Based on its distinctive morphology, we examined the current lesion specifically for DICER1 mutations. With increasing awareness of their distinctive morphology and the use of modern genetic tools, DICER1-associated lesions and neoplasms (both benign and malignant) are becoming increasingly recognized in surgical pathology. These tumors are generally characterized and unified by a biphasic epithelial and mesenchymal growth with the epithelial component essentially reflecting the original epithelium of the organ of origin or its embryonal counterpart, while the stromal component varies greatly based on the tissue of origin, the biology of the entity (whether benign or malignant) and the presence or absence of heterologous mesenchymal tissue derivatives. Accordingly, the patterns seen in many of the DICER1-related neoplasms are most likely fibroepithelial or phylloides-like (in benign lesions) or adenosarcoma- or blastoma-like (in malignancies), with some neoplasms showing an admixture of diverse primitive tissue elements resulting in a teratoid appearance.
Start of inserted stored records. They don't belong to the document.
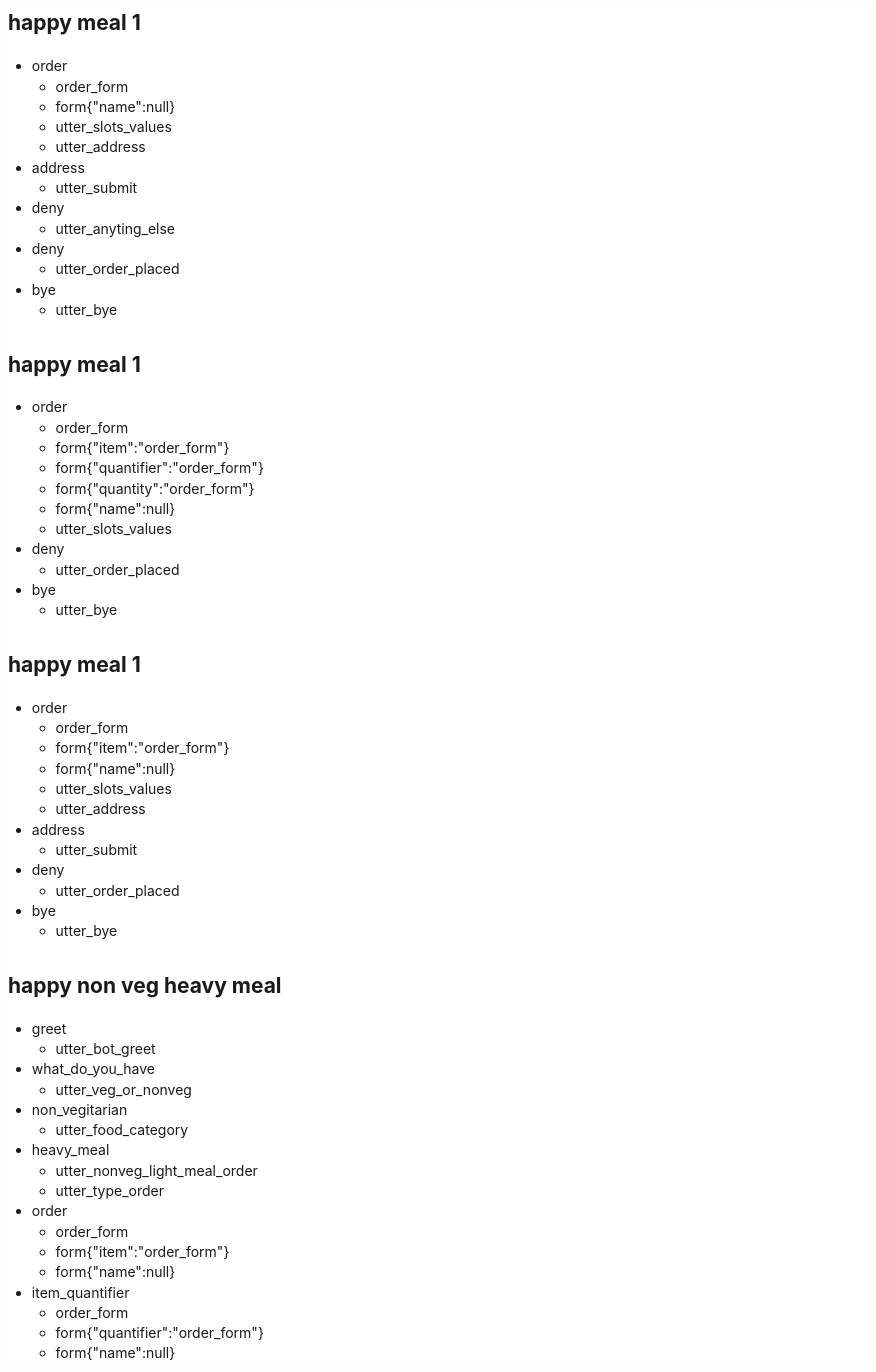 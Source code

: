 
## happy meal 1
* order
  - order_form
  - form{"name":null}
  - utter_slots_values
  - utter_address
* address
  - utter_submit
* deny
  - utter_anyting_else
* deny
  - utter_order_placed
* bye
  - utter_bye

## happy meal 1
* order
  - order_form
  - form{"item":"order_form"}
  - form{"quantifier":"order_form"}
  - form{"quantity":"order_form"}
  - form{"name":null}
  - utter_slots_values
* deny
  - utter_order_placed
* bye
  - utter_bye

## happy meal 1
* order
  - order_form
  - form{"item":"order_form"}
  - form{"name":null}
  - utter_slots_values
  - utter_address
* address
  - utter_submit
* deny
  - utter_order_placed
* bye
  - utter_bye

## happy non veg heavy meal
* greet
  - utter_bot_greet
* what_do_you_have
  - utter_veg_or_nonveg
* non_vegitarian
  - utter_food_category
* heavy_meal
  - utter_nonveg_light_meal_order
  - utter_type_order
* order
  - order_form
  - form{"item":"order_form"}
  - form{"name":null}
* item_quantifier
  - order_form
  - form{"quantifier":"order_form"}
  - form{"name":null} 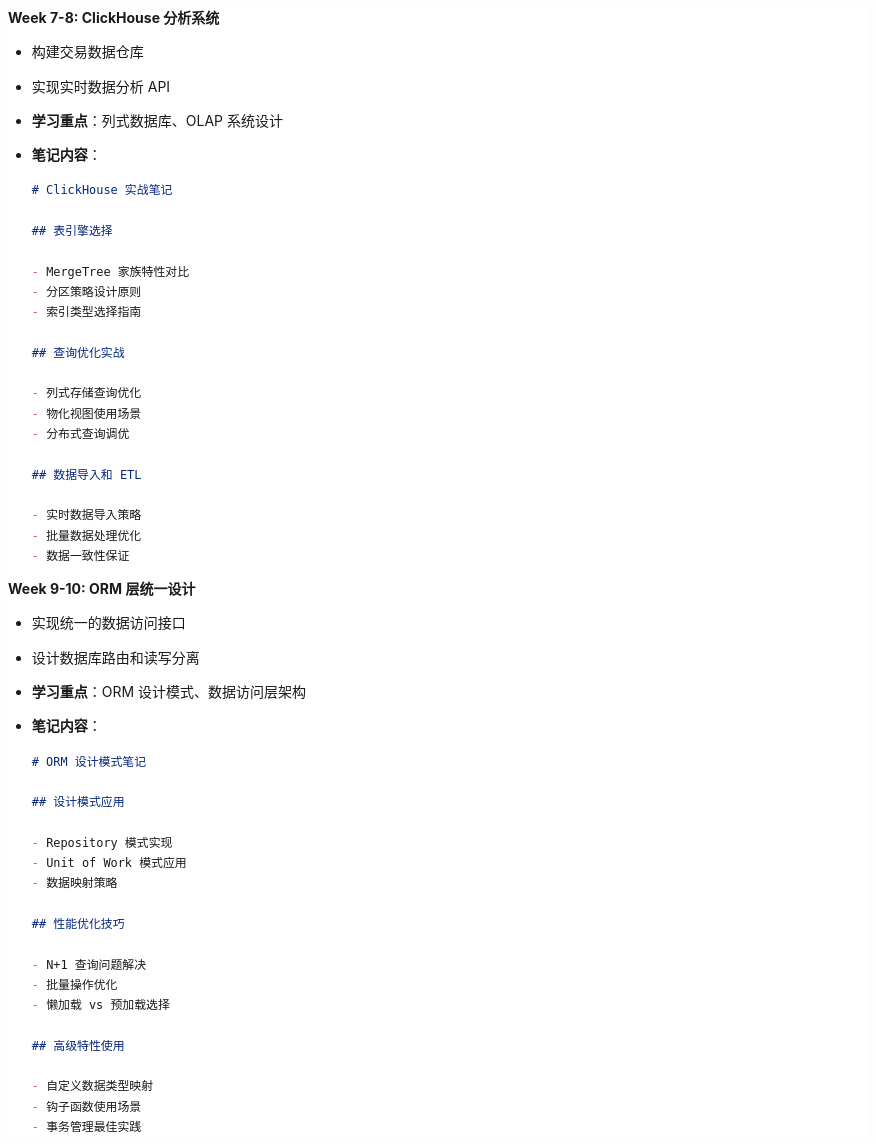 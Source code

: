 **Week 7-8: ClickHouse 分析系统**

- 构建交易数据仓库
- 实现实时数据分析 API
- **学习重点**：列式数据库、OLAP 系统设计
- **笔记内容**：

  ```markdown
  # ClickHouse 实战笔记

  ## 表引擎选择

  - MergeTree 家族特性对比
  - 分区策略设计原则
  - 索引类型选择指南

  ## 查询优化实战

  - 列式存储查询优化
  - 物化视图使用场景
  - 分布式查询调优

  ## 数据导入和 ETL

  - 实时数据导入策略
  - 批量数据处理优化
  - 数据一致性保证
  ```

**Week 9-10: ORM 层统一设计**

- 实现统一的数据访问接口
- 设计数据库路由和读写分离
- **学习重点**：ORM 设计模式、数据访问层架构
- **笔记内容**：

  ```markdown
  # ORM 设计模式笔记

  ## 设计模式应用

  - Repository 模式实现
  - Unit of Work 模式应用
  - 数据映射策略

  ## 性能优化技巧

  - N+1 查询问题解决
  - 批量操作优化
  - 懒加载 vs 预加载选择

  ## 高级特性使用

  - 自定义数据类型映射
  - 钩子函数使用场景
  - 事务管理最佳实践
  ```

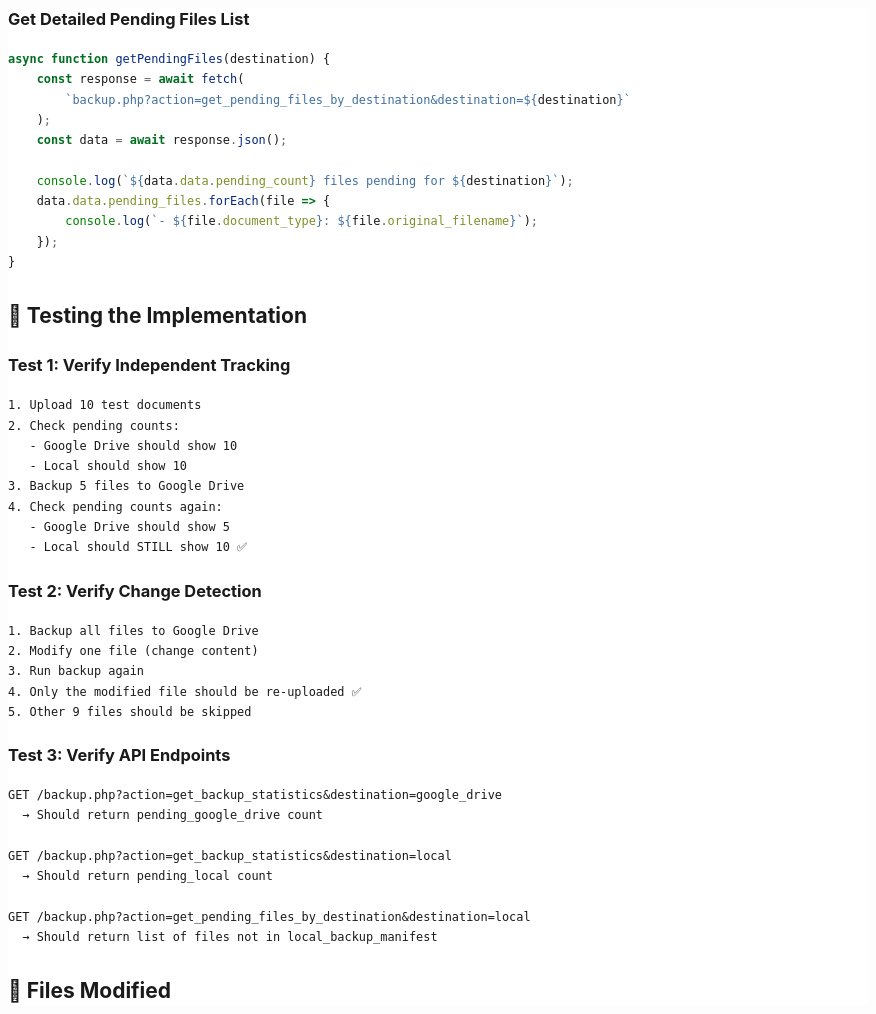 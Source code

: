 ### Get Detailed Pending Files List
```javascript
async function getPendingFiles(destination) {
    const response = await fetch(
        `backup.php?action=get_pending_files_by_destination&destination=${destination}`
    );
    const data = await response.json();
    
    console.log(`${data.data.pending_count} files pending for ${destination}`);
    data.data.pending_files.forEach(file => {
        console.log(`- ${file.document_type}: ${file.original_filename}`);
    });
}
```

## 🔧 Testing the Implementation

### Test 1: Verify Independent Tracking
```
1. Upload 10 test documents
2. Check pending counts:
   - Google Drive should show 10
   - Local should show 10
3. Backup 5 files to Google Drive
4. Check pending counts again:
   - Google Drive should show 5
   - Local should STILL show 10 ✅
```

### Test 2: Verify Change Detection
```
1. Backup all files to Google Drive
2. Modify one file (change content)
3. Run backup again
4. Only the modified file should be re-uploaded ✅
5. Other 9 files should be skipped
```

### Test 3: Verify API Endpoints
```
GET /backup.php?action=get_backup_statistics&destination=google_drive
  → Should return pending_google_drive count

GET /backup.php?action=get_backup_statistics&destination=local
  → Should return pending_local count

GET /backup.php?action=get_pending_files_by_destination&destination=local
  → Should return list of files not in local_backup_manifest
```

## 📝 Files Modified
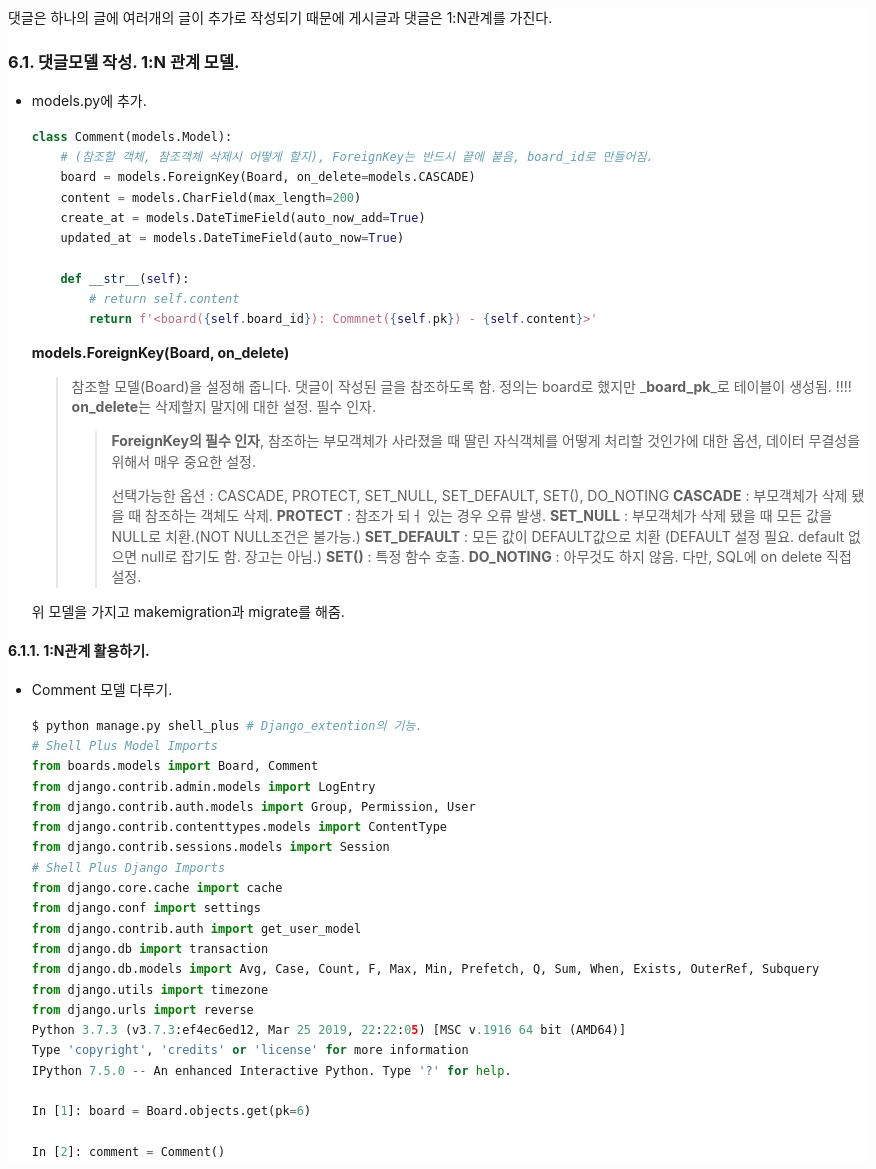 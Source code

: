 댓글은 하나의 글에 여러개의 글이 추가로 작성되기 때문에 게시글과 댓글은 1:N관계를 가진다.

### 6.1. 댓글모델 작성. 1:N 관계 모델.

- models.py에 추가.

  ```python
  class Comment(models.Model):
      # (참조할 객체, 참조객체 삭제시 어떻게 할지), ForeignKey는 반드시 끝에 붙음, board_id로 만들어짐.
      board = models.ForeignKey(Board, on_delete=models.CASCADE)
      content = models.CharField(max_length=200)
      create_at = models.DateTimeField(auto_now_add=True)
      updated_at = models.DateTimeField(auto_now=True)
  
      def __str__(self):
          # return self.content
          return f'<board({self.board_id}): Commnet({self.pk}) - {self.content}>'
  
  ```

  **models.ForeignKey(Board, on_delete)**

  > 참조할 모델(Board)을 설정해 줍니다. 댓글이 작성된 글을 참조하도록 함.
  > 정의는 board로 했지만 _**board_pk**_로 테이블이 생성됨. !!!!
  > **on_delete**는 삭제할지 말지에 대한 설정. 필수 인자.
  >
  > > **ForeignKey의 필수 인자**, 참조하는 부모객체가 사라졌을 때 딸린 자식객체를 어떻게 처리할 것인가에 대한 옵션, 데이터 무결성을 위해서 매우 중요한 설정.
  > >
  > > 선택가능한 옵션 : CASCADE, PROTECT, SET_NULL, SET_DEFAULT, SET(), DO_NOTING
  > > **CASCADE** : 부모객체가 삭제 됐을 때 참조하는 객체도 삭제.
  > > **PROTECT** : 참조가 되ㅓ 있는 경우 오류 발생.
  > > **SET_NULL** : 부모객체가 삭제 됐을 때 모든 값을 NULL로 치환.(NOT NULL조건은 불가능.)
  > > **SET_DEFAULT** : 모든 값이 DEFAULT값으로 치환
  > >                              (DEFAULT 설정 필요. default 없으면 null로 잡기도 함. 장고는 아님.)
  > > **SET()** : 특정 함수 호출.
  > > **DO_NOTING** : 아무것도 하지 않음. 다만, SQL에 on delete 직접 설정.
  
  위 모델을 가지고 makemigration과 migrate를 해줌.

#### 6.1.1. 1:N관계 활용하기.

- Comment 모델 다루기.

  ```python
  $ python manage.py shell_plus # Django_extention의 기능.
  # Shell Plus Model Imports
  from boards.models import Board, Comment
  from django.contrib.admin.models import LogEntry
  from django.contrib.auth.models import Group, Permission, User
  from django.contrib.contenttypes.models import ContentType
  from django.contrib.sessions.models import Session
  # Shell Plus Django Imports
  from django.core.cache import cache
  from django.conf import settings
  from django.contrib.auth import get_user_model
  from django.db import transaction
  from django.db.models import Avg, Case, Count, F, Max, Min, Prefetch, Q, Sum, When, Exists, OuterRef, Subquery
  from django.utils import timezone
  from django.urls import reverse
  Python 3.7.3 (v3.7.3:ef4ec6ed12, Mar 25 2019, 22:22:05) [MSC v.1916 64 bit (AMD64)]
  Type 'copyright', 'credits' or 'license' for more information
  IPython 7.5.0 -- An enhanced Interactive Python. Type '?' for help.
  
  In [1]: board = Board.objects.get(pk=6)
  
  In [2]: comment = Comment()
  ```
In the head and neck, chondromesenchymal sinonasal hamartoma (mostly hereditary [4]) and thyroblastoma (likely sporadic [47]) represent the most well characterized DICER1-related manifestations. Among dental abnormalities and phenotypes associated with the DICER1 syndrome are bulbous crown, periodontitis, and taurodontism [48].

DICER1 mutations predominantly represent germline variants but may also occur as sporadic (somatic) events. Individuals with the inherited DICER1 syndrome are at increased risk to develop various tumors including pleuropulmonary blastoma [2], Wilms tumor [3], embryonal rhabdomyosarcoma, Sertoli-Leydig cell tumors of the ovary [2], medulloblastoma, cystic nephroma of the kidney, poorly differentiated thyroid carcinoma, intracranial sarcoma, and, more recently identified, pleuropulmonary blastoma-like abdominopelvic sarcoma [49]. Accordingly, the patient’s medical and family history should be checked thoroughly for DICER1-suspicious neoplasms. In our case, the DICER1 pathogenic variant was associated with a low allele frequency, which argued against a germline mutation, consistent with the fact that in the presented case, the patient had no medical or family history of DICER1-related lesions.

In summary, we herein describe the first reported case of a botryoid fibroepithelial polyp occurring within the parotid gland duct and carrying a, likely somatic, pathogenic DICER1 variant. Recognition of this rare presentation is necessary for clinical and genetic work-up of the affected patients. This case nicely highlights the value of standard morphology in predicting the genotype in specific entities which would otherwise have gone unrecognized as being associated with a specific genetic background. Although the current case is likely sporadic, it is important to recognize these rare lesions. Identification of more cases in the future would allow to assess their possible association with the DICER1 syndrome more reliably.